Auf holpriger Fahrt im großen Beamer

So starten wir den großen Autowagen und rollen gemächlich auf die Straße. Hatte BMW nicht verkündet, es gäbe ein neues Fahrwerk? Eines, das auch wirklich federn kann? Wir probieren es aus. „Erlebnisschalter“ auf Comfort Plus gestellt und mit der Fuhre ein paar der (Achtung, Ironie) sehr guten Straßen der Frankfurter Innenstadt besucht – quasi der natürliche Lebensraum dieser Art Limousine. Und der „Erlebnis“-Schalter hat nicht zu viel versprochen. Wir erleben einen 7er, der nach wie vor zu hart abgestimmt ist. Gullideckel, Kopfsteinpflaster und schlecht asphaltierte Wege werden mit harten Stößen quittiert. Zu undiszipliniert lässt er sich von Querrillen aus dem Konzept bringen.
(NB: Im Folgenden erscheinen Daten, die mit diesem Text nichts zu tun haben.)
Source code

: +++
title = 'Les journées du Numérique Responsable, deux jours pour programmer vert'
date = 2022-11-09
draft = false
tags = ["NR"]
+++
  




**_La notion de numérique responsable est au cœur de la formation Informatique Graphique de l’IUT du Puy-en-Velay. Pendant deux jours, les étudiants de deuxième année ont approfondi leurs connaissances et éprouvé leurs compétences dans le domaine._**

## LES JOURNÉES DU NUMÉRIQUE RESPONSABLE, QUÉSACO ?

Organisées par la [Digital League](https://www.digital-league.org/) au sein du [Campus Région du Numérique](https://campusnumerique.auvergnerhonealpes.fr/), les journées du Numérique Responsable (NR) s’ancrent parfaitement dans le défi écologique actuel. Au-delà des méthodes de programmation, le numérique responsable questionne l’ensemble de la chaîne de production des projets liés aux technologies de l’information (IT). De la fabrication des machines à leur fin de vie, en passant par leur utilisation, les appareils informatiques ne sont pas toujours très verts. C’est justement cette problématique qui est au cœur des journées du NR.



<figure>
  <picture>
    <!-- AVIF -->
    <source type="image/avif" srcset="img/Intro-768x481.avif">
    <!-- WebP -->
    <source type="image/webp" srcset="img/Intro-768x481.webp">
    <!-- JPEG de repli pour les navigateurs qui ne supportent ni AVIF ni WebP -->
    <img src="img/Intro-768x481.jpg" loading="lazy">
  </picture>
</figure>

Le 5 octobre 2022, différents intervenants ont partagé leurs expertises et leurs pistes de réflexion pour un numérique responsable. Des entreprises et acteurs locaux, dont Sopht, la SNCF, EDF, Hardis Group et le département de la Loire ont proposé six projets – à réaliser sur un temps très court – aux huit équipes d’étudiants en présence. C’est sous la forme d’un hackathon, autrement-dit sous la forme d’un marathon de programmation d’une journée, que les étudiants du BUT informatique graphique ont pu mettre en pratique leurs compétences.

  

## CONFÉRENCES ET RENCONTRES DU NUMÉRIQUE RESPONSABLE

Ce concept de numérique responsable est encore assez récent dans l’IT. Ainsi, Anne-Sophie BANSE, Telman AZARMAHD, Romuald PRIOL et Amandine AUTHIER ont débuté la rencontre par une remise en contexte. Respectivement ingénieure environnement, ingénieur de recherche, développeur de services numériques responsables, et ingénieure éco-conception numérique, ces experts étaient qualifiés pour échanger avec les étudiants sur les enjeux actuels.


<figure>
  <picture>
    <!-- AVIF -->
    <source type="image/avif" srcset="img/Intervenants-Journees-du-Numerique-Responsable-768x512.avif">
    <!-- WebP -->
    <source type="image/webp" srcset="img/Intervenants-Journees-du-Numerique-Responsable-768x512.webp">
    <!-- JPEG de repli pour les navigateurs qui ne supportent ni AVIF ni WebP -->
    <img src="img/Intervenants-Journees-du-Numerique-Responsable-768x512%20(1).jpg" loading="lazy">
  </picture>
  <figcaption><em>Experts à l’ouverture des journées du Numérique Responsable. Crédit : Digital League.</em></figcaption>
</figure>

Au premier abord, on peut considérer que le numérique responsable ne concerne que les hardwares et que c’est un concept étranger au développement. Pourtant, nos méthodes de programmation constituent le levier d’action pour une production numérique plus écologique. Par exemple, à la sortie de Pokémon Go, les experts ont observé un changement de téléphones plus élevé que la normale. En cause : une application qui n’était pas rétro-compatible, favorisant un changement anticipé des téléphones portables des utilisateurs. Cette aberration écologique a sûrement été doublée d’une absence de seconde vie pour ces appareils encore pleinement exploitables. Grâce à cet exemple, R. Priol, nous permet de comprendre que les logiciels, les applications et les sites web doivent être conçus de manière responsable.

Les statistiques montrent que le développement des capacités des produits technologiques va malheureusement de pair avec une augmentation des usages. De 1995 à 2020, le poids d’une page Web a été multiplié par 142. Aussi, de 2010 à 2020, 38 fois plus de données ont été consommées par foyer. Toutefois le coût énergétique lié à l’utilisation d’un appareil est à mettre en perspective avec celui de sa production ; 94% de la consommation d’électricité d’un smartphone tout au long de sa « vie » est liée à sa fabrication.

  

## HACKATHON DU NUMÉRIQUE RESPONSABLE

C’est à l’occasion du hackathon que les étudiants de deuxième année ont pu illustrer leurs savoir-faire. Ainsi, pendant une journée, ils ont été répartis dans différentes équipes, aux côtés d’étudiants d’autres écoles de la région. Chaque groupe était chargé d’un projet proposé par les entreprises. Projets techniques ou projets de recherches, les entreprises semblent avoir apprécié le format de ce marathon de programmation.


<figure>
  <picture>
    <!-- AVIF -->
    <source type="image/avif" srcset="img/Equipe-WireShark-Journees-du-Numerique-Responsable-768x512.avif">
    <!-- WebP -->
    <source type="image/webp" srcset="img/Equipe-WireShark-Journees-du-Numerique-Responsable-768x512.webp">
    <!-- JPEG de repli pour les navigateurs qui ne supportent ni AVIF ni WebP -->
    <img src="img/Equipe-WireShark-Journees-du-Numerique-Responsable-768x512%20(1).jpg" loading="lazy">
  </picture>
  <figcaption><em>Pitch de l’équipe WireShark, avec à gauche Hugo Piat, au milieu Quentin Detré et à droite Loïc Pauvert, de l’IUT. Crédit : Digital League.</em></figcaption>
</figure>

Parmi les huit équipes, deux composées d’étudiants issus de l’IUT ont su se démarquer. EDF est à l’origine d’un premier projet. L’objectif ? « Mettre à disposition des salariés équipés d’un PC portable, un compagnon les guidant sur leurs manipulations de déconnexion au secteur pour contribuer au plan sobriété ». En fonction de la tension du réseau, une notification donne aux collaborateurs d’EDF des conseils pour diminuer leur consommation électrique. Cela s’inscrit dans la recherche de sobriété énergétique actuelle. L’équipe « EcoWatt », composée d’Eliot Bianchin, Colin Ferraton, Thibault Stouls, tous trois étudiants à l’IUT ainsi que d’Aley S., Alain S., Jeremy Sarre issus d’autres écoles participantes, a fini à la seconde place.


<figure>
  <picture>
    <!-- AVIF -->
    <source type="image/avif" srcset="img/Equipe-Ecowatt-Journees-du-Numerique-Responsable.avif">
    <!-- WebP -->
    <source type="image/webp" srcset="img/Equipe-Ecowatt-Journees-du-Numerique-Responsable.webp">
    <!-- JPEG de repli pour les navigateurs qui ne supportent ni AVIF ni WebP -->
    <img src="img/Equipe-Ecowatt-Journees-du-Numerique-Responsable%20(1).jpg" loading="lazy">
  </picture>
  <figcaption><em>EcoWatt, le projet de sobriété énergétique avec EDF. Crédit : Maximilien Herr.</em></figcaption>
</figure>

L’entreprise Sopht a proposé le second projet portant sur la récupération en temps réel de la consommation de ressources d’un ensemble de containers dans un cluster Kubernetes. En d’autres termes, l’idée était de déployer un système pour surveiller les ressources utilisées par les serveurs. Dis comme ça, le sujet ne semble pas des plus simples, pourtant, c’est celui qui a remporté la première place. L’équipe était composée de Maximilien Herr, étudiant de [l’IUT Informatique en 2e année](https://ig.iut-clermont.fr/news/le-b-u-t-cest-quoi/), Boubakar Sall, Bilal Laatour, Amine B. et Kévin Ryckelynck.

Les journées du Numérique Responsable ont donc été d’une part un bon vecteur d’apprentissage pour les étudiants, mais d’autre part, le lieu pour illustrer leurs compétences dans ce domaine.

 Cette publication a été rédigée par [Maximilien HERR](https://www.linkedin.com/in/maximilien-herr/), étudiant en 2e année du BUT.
Das will man bei einer Chauffeur-Limousine, die ein 750Li nunmal ist, nicht spüren – sonst fällt dem Vorstand, der hinten rechts im Auto sitzt, vor Schreck noch der Starbucks-Kaffee auf den Apple-Computer. Welch ein Drama das wäre. Aber mit Sicherheit wäre es das Ende der Fahrer-Karriere.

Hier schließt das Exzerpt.